Since we were children, we have been taught in the school to use it and in the end we have learnt it by heart, so we have even forgotten the basic rules that we apply, we just do it and that’s all.
We’ll have to remember these rules. The first is that it is called decimal system because we use ten digits from 0 to 9. No sir, we do not use the numbers from 1 to 10. Why?
Well, probably due to the fact that we have 10 fingers on each hand, and remember that hands were the first calculator, we tend to think we have to use the numbers from 1 to 10. In fact, the symbolic representation of a number is called digit, that comes from the Latin digitus, that is, finger. But, although we have assumed the number system that we were taught when we were children, it is not easy to understand the conceptual leap that means representing nothing using the symbol 0. And this is the key.
The ancient Greeks and Romans, for example, had a numbering system that didn’t worked very well, it was chaotic because it was not a positional but a symbolic system and it included neither the concept nor the notation of zero. Addition was difficult but multiplication or division was almost impossible.
It was an Indian mathematician in the 3rd century, who understood the concept of 0 and its importance as a digit, and established the first modern number system.

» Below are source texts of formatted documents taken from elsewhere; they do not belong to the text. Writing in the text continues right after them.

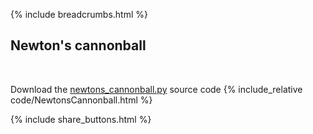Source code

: {% include breadcrumbs.html %}

## Newton&apos;s cannonball
<div class="header_line"><br/></div>

Download the [newtons_cannonball.py](code/newtons_cannonball.py) source code
{% include_relative code/NewtonsCannonball.html %}

<p style="clear: both;"></p>

{% include share_buttons.html %}
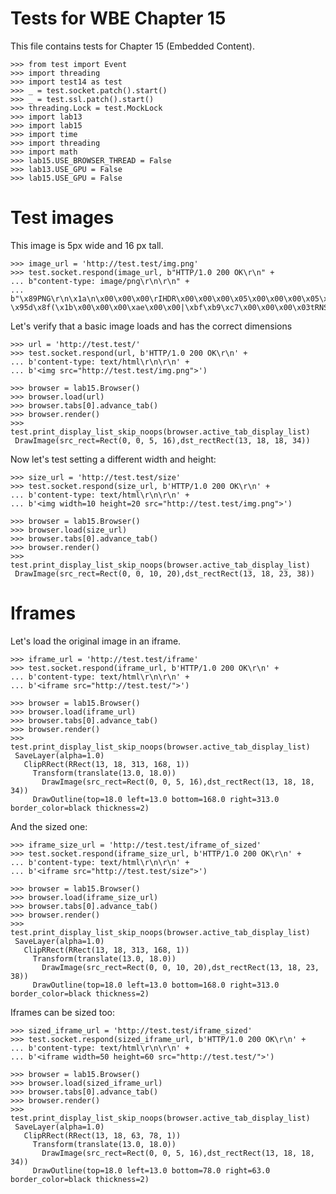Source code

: Tests for WBE Chapter 15
========================

This file contains tests for Chapter 15 (Embedded Content).

    >>> from test import Event
    >>> import threading
    >>> import test14 as test
    >>> _ = test.socket.patch().start()
    >>> _ = test.ssl.patch().start()
    >>> threading.Lock = test.MockLock
    >>> import lab13
    >>> import lab15
    >>> import time
    >>> import threading
    >>> import math
    >>> lab15.USE_BROWSER_THREAD = False
    >>> lab13.USE_GPU = False
    >>> lab15.USE_GPU = False

Test images
===========

This image is 5px wide and 16 px tall.

    >>> image_url = 'http://test.test/img.png'
    >>> test.socket.respond(image_url, b"HTTP/1.0 200 OK\r\n" +
    ... b"content-type: image/png\r\n\r\n" +
    ... b"\x89PNG\r\n\x1a\n\x00\x00\x00\rIHDR\x00\x00\x00\x05\x00\x00\x00\x05\x08\x03\x00\x00\x00\xba\xb1\xd6\xd7\x00\x00\x00\x08acTL\x00\x00\x00\x02\x00\x00\x00\x07m\xe9\x06\xd3\x00\x00\x00\x0fPLTE\x00\x00\x00?\x95d\x8f(\x1b\x00\x00\x00\xae\x00\x00|\xbf\xb9\xc7\x00\x00\x00\x03tRNS\x00\x8e\xd1\xae\xa2\x93Y\x00\x00\x00\x1bIDAT\x08\xd7=\x86\xb1\t\x00\x00\x00\x82\x84\xfe\xff\xb9\\R\x04\x89\x10X\xfa\x97\x02\x03\x1b\x004\xee\xba\xc9\xa4\x00\x00\x00\x1afcTL\x00\x00\x00\x00\x00\x00\x00\x04\x00\x00\x00\x01\x00\x00\x00\x01\x00\x00\x00\x00\x00Z\xc7\x00\x00\x00\x0c\xb5\xcf\x19\x00\x00\x00\x13fdAT\x00\x00\x00\x01\x08\xd7\x01\x04\x00\xfb\xff\x01\x04\x00\x00\x00\x14\x00\x06cS\x8f\xf5\x00\x00\x00\x1afcTL\x00\x00\x00\x02\x00\x00\x00\x03\x00\x00\x00\x02\x00\x00\x00\x01\x00\x00\x00\x02\x00\xc8\x00d\x00\x01Uz\x1dN\x00\x00\x00\x17fdAT\x00\x00\x00\x03\x08\xd7\x01\x08\x00\xf7\xff\x00\x01\x00\x01\x00\x01\x01\x01\x00\x1a\x00\x061`\xa4\t\x00\x00\x00\x00IEND\xaeB`\x82")

Let's verify that a basic image loads and has the correct dimensions

    >>> url = 'http://test.test/'
    >>> test.socket.respond(url, b'HTTP/1.0 200 OK\r\n' +
    ... b'content-type: text/html\r\n\r\n' +
    ... b'<img src="http://test.test/img.png">')

    >>> browser = lab15.Browser()
    >>> browser.load(url)
    >>> browser.tabs[0].advance_tab()
    >>> browser.render()
    >>> test.print_display_list_skip_noops(browser.active_tab_display_list)
     DrawImage(src_rect=Rect(0, 0, 5, 16),dst_rectRect(13, 18, 18, 34))

Now let's test setting a different width and height:

    >>> size_url = 'http://test.test/size'
    >>> test.socket.respond(size_url, b'HTTP/1.0 200 OK\r\n' +
    ... b'content-type: text/html\r\n\r\n' +
    ... b'<img width=10 height=20 src="http://test.test/img.png">')

    >>> browser = lab15.Browser()
    >>> browser.load(size_url)
    >>> browser.tabs[0].advance_tab()
    >>> browser.render()
    >>> test.print_display_list_skip_noops(browser.active_tab_display_list)
     DrawImage(src_rect=Rect(0, 0, 10, 20),dst_rectRect(13, 18, 23, 38))

Iframes
=======

Let's load the original image in an iframe.

    >>> iframe_url = 'http://test.test/iframe'
    >>> test.socket.respond(iframe_url, b'HTTP/1.0 200 OK\r\n' +
    ... b'content-type: text/html\r\n\r\n' +
    ... b'<iframe src="http://test.test/">')

    >>> browser = lab15.Browser()
    >>> browser.load(iframe_url)
    >>> browser.tabs[0].advance_tab()
    >>> browser.render()
    >>> test.print_display_list_skip_noops(browser.active_tab_display_list)
     SaveLayer(alpha=1.0)
       ClipRRect(RRect(13, 18, 313, 168, 1))
         Transform(translate(13.0, 18.0))
           DrawImage(src_rect=Rect(0, 0, 5, 16),dst_rectRect(13, 18, 18, 34))
         DrawOutline(top=18.0 left=13.0 bottom=168.0 right=313.0 border_color=black thickness=2)

And the sized one:

    >>> iframe_size_url = 'http://test.test/iframe_of_sized'
    >>> test.socket.respond(iframe_size_url, b'HTTP/1.0 200 OK\r\n' +
    ... b'content-type: text/html\r\n\r\n' +
    ... b'<iframe src="http://test.test/size">')

    >>> browser = lab15.Browser()
    >>> browser.load(iframe_size_url)
    >>> browser.tabs[0].advance_tab()
    >>> browser.render()
    >>> test.print_display_list_skip_noops(browser.active_tab_display_list)
     SaveLayer(alpha=1.0)
       ClipRRect(RRect(13, 18, 313, 168, 1))
         Transform(translate(13.0, 18.0))
           DrawImage(src_rect=Rect(0, 0, 10, 20),dst_rectRect(13, 18, 23, 38))
         DrawOutline(top=18.0 left=13.0 bottom=168.0 right=313.0 border_color=black thickness=2)

Iframes can be sized too:

    >>> sized_iframe_url = 'http://test.test/iframe_sized'
    >>> test.socket.respond(sized_iframe_url, b'HTTP/1.0 200 OK\r\n' +
    ... b'content-type: text/html\r\n\r\n' +
    ... b'<iframe width=50 height=60 src="http://test.test/">')

    >>> browser = lab15.Browser()
    >>> browser.load(sized_iframe_url)
    >>> browser.tabs[0].advance_tab()
    >>> browser.render()
    >>> test.print_display_list_skip_noops(browser.active_tab_display_list)
     SaveLayer(alpha=1.0)
       ClipRRect(RRect(13, 18, 63, 78, 1))
         Transform(translate(13.0, 18.0))
           DrawImage(src_rect=Rect(0, 0, 5, 16),dst_rectRect(13, 18, 18, 34))
         DrawOutline(top=18.0 left=13.0 bottom=78.0 right=63.0 border_color=black thickness=2)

From there it went to the Arabs, big traders, who immediately understood the advantage of this number system for their business (for when money is involved, piasters or euros, one’s brains racks), and through the Arabs it came to the West in much later times and with the so familiar current notation. So you may have heard that in the West we use Arabic numerals.
What rules do we apply to count? You have a good command, I know, but do remember the procedure. We use only two rules:
 First: we use the numbers in increasing order 0, 1, 2,3, … 9 and when we run out of digits we come back to 0 and increase by 1 the digits on the left, applying the same rule. That is, we carry one to the left.
 Second: If there isn’t any digits on the left we understand that it is a zero and we apply the first rule to increase it.
Thus, the number that follows 9 will be a 0 to the right (as the following 9 is 0) and as there is nothing on the left, we consider it a 0, so we increase it becoming a 1. So, at the end, we have the desired result, that is, 10. The following numbers are easy:
11, 12,13,….. 19
The following is obtained 19 back to zero position 9 and apply the rule to 1 to 2
20, 21,22…..29 …………… 90, 91,92…..99
What happens now? Well, the same. We apply the first rule to 9 on the right, 9 to 0, and increased 9 on your right, 9 to 0 and apply the rule to nonexistent nonentity that becomes 0 to 1. So the next number is 100 . This is a procedure to create unlimitedly large numbers that greatly simplifies calculations.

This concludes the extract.